■ Data ■
Content starts

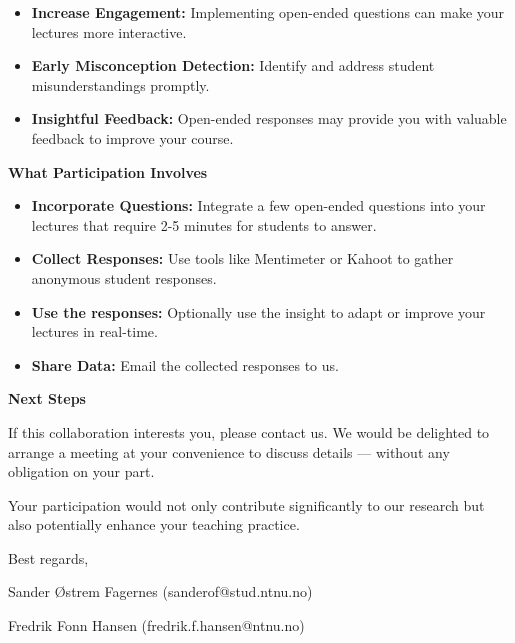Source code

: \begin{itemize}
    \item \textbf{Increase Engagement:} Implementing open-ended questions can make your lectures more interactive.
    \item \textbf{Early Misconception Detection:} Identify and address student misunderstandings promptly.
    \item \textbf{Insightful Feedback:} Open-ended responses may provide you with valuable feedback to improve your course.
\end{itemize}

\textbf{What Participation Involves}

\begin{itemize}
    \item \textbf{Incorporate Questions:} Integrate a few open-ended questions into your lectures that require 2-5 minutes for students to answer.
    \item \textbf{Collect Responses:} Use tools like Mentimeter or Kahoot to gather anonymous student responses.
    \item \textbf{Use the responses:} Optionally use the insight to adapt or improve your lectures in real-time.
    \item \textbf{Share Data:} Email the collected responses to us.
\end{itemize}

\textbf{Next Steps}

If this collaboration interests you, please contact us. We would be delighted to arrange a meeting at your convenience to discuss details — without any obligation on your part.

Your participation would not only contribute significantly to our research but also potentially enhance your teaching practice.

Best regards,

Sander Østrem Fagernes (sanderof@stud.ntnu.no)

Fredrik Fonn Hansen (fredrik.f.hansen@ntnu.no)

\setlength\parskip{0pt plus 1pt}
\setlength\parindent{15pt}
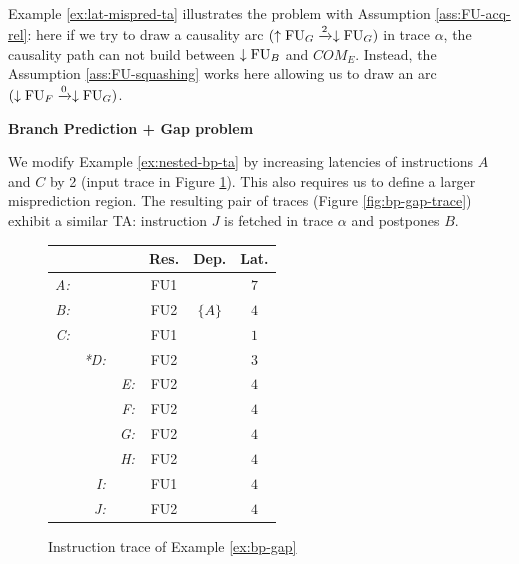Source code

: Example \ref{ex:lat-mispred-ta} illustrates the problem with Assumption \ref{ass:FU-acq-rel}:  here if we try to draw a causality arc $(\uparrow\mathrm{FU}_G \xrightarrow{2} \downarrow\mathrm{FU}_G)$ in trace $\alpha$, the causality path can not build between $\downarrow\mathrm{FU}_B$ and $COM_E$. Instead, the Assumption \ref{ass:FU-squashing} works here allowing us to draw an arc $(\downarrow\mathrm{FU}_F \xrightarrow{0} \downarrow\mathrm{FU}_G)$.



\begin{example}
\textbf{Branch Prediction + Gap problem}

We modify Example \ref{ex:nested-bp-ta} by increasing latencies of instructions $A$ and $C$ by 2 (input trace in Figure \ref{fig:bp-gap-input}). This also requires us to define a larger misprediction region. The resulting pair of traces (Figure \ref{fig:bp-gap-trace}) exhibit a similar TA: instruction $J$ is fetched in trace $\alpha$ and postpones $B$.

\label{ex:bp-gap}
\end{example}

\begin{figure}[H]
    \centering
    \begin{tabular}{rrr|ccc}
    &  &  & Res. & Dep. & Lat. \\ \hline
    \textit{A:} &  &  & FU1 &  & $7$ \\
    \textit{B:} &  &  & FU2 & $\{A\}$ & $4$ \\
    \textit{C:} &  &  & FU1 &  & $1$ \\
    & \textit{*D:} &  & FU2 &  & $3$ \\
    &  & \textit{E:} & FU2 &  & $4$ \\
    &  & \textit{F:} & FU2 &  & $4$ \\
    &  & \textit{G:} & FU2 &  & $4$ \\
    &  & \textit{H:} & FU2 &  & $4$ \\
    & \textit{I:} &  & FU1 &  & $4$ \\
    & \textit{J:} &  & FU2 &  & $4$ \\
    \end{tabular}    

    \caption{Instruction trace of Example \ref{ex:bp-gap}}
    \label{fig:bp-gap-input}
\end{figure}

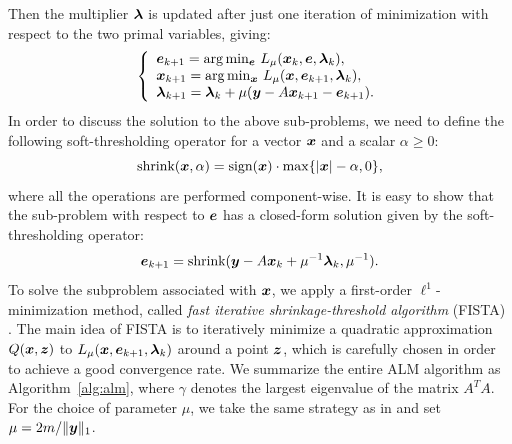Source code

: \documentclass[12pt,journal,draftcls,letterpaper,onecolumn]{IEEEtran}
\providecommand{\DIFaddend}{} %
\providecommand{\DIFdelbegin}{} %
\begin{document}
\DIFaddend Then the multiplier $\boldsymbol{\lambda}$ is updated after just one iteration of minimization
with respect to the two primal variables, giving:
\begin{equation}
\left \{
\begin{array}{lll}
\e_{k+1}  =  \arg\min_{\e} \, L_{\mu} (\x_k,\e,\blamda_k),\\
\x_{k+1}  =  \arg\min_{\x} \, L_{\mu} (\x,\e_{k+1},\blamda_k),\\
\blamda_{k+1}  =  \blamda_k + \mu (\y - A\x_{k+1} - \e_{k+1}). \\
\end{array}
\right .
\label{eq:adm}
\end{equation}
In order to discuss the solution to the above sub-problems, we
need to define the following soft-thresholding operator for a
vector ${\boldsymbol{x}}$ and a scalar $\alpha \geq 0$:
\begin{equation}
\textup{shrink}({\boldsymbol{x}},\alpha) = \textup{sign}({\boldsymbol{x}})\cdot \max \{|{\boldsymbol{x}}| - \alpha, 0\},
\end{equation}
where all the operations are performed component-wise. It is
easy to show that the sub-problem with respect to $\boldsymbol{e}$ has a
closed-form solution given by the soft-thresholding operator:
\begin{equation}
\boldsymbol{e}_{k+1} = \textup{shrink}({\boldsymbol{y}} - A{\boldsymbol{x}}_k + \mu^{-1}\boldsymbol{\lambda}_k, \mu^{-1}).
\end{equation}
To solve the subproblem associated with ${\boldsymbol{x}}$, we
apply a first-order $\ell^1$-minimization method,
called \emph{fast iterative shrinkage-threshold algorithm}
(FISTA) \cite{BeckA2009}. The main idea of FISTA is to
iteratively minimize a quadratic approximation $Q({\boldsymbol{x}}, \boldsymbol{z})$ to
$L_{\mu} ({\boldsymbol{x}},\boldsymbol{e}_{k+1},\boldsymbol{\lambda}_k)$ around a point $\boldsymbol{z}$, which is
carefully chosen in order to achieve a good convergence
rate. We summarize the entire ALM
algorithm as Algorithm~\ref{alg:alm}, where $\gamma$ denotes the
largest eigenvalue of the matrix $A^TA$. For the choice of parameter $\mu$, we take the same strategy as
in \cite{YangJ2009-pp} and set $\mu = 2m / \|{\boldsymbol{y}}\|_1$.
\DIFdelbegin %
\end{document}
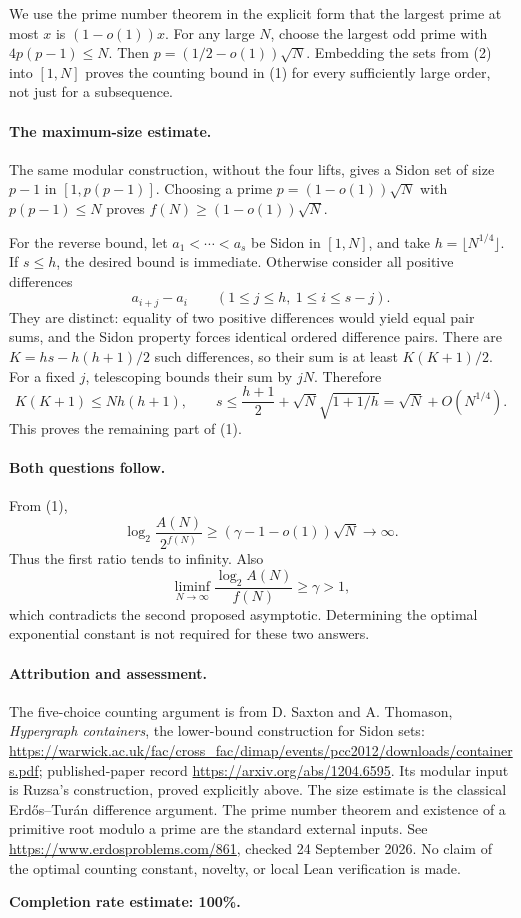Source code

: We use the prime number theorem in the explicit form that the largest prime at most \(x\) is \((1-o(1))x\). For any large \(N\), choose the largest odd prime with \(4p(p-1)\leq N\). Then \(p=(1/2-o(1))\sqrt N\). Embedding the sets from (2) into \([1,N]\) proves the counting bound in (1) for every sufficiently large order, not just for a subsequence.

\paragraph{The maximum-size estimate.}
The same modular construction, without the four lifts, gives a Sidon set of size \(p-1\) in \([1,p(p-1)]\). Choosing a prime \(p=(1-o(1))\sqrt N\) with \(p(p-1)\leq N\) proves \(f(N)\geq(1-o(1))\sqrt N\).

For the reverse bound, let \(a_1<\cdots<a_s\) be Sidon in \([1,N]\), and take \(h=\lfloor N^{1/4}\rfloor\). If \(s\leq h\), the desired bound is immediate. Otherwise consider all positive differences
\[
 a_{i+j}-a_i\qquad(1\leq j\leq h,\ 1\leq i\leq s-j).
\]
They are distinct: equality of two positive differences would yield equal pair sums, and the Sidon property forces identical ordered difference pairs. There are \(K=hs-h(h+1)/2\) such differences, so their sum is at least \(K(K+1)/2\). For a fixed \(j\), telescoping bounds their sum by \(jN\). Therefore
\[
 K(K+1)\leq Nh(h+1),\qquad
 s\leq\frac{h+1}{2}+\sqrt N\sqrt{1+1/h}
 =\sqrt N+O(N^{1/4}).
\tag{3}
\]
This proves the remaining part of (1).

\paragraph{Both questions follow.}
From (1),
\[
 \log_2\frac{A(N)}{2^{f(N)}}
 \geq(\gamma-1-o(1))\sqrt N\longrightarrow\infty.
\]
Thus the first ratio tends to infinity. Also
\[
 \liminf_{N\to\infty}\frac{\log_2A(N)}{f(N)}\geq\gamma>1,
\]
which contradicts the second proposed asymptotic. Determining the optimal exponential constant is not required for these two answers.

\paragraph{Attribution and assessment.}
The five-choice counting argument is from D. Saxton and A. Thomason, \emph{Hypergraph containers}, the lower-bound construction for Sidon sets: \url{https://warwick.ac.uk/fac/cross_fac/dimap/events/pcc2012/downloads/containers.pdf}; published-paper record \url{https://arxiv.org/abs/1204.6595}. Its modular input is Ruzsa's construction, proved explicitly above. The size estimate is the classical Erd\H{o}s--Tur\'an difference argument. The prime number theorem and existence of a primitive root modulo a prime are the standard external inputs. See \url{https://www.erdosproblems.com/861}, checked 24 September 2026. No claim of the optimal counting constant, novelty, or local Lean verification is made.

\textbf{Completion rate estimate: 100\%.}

Content ends

What is the number of lines in the material above that include "improve"? Answer with the number only.

■ Task output ■
2